• **WORK INSTRUCTION**
Pull every "variables" line out of the data below.

[RAW DATA Boundary: Start]

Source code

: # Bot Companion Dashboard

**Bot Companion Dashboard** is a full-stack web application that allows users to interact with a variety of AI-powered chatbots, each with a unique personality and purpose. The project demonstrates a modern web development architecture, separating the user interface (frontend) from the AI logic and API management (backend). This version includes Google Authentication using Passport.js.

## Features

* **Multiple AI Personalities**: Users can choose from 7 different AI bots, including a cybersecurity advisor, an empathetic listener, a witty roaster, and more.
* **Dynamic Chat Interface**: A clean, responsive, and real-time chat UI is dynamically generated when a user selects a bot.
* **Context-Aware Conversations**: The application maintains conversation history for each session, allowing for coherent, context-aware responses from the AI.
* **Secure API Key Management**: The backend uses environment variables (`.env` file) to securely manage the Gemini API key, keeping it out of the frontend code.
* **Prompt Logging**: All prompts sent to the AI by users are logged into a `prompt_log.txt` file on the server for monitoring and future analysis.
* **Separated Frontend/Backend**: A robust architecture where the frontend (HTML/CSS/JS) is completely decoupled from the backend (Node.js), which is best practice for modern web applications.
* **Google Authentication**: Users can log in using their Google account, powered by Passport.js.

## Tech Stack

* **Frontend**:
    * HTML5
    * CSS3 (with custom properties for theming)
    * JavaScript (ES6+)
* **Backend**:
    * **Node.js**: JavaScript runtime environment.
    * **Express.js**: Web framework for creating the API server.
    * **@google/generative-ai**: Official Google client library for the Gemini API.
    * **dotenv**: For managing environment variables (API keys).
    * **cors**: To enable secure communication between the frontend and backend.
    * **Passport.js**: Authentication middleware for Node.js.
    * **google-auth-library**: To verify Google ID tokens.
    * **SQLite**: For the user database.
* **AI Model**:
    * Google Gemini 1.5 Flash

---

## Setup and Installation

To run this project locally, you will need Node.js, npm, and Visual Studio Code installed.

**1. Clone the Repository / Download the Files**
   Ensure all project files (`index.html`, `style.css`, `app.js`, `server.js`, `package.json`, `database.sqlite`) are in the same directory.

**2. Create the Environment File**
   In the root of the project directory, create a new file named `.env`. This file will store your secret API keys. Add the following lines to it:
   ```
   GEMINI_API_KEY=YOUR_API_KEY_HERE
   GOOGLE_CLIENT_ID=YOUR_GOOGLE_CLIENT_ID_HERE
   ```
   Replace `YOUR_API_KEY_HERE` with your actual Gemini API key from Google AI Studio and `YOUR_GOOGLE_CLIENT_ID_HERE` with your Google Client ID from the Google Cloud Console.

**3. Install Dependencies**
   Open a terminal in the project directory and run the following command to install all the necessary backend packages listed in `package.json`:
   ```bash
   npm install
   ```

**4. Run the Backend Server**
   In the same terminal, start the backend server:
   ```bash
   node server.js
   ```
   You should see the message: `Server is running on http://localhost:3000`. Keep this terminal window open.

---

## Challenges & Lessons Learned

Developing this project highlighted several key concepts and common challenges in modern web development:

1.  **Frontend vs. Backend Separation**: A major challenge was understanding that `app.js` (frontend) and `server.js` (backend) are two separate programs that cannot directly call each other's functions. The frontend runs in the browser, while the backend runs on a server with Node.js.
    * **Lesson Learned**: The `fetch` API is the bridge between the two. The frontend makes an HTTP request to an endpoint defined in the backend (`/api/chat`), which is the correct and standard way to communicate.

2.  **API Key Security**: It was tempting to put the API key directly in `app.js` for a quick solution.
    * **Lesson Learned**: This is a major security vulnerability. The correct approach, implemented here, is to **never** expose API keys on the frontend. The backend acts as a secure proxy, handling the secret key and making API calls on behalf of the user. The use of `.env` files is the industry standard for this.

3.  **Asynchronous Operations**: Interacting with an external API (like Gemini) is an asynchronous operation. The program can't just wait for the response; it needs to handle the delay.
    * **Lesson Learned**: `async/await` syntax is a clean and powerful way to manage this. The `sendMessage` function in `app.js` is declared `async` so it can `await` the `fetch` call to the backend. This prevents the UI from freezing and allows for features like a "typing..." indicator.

[RAW DATA Boundary: End]

• **SOLUTION**
* **Secure API Key Management**: The backend uses environment variables (`.env` file) to securely manage the Gemini API key, keeping it out of the frontend code.
    * **dotenv**: For managing environment variables (API keys).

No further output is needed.